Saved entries
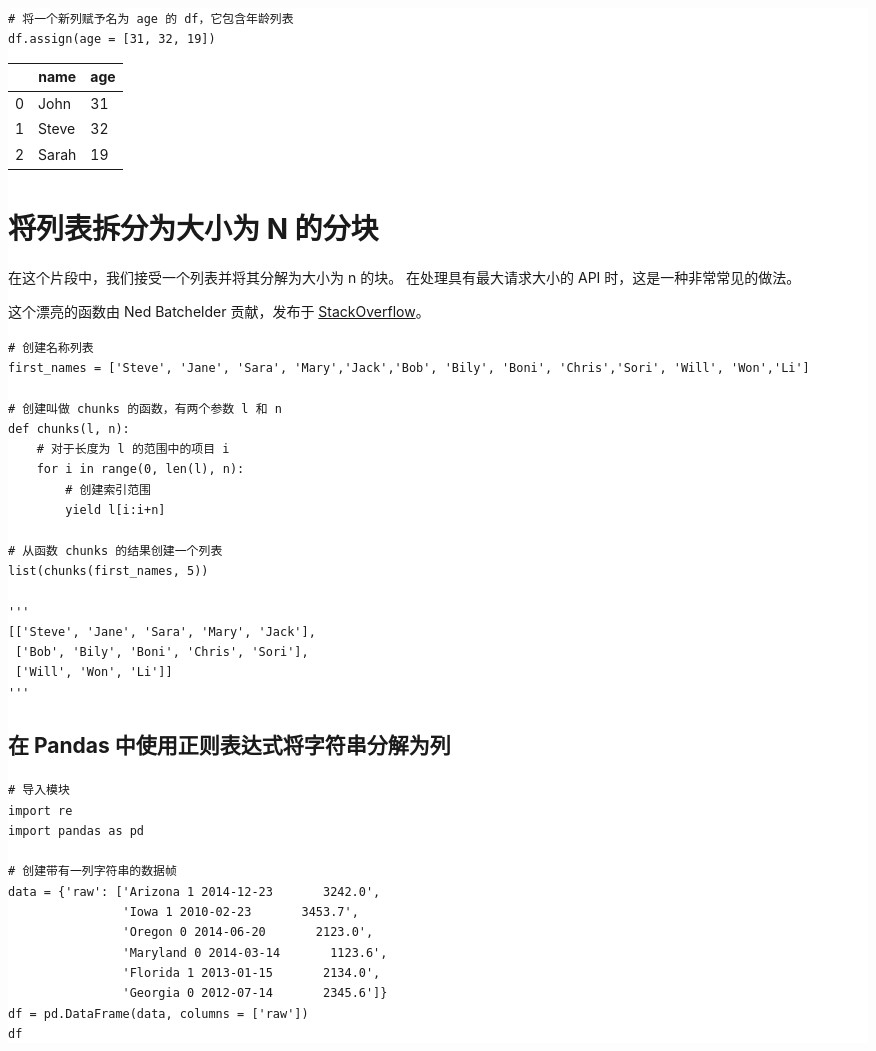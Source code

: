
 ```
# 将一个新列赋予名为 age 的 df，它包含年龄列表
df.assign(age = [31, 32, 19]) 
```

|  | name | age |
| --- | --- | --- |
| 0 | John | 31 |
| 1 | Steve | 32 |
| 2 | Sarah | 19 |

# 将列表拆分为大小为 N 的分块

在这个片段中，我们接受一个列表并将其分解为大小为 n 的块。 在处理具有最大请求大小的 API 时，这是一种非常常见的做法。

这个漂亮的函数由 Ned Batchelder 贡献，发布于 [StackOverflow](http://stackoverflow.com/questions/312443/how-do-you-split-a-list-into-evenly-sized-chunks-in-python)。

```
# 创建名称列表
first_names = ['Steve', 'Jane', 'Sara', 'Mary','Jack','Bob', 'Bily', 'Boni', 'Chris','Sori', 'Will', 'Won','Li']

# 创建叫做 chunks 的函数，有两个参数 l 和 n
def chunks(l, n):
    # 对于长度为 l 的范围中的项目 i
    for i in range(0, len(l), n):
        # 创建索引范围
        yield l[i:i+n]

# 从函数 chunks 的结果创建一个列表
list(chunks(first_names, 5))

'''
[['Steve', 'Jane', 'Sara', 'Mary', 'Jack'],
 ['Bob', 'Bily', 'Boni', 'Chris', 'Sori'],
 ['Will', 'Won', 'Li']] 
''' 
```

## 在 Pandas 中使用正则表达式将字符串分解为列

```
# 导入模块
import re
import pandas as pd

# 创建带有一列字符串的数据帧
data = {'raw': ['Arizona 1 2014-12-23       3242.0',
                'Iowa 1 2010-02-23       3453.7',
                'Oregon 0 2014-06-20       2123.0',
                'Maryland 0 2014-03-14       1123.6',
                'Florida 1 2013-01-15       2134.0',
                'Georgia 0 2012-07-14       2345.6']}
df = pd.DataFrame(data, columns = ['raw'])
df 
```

WORK ORDER - The lines above that hold "Boni" are the result; show every one of them.

SOLUTION TO THE EXERCISE -
first_names = ['Steve', 'Jane', 'Sara', 'Mary','Jack','Bob', 'Bily', 'Boni', 'Chris','Sori', 'Will', 'Won','Li']
 ['Bob', 'Bily', 'Boni', 'Chris', 'Sori'],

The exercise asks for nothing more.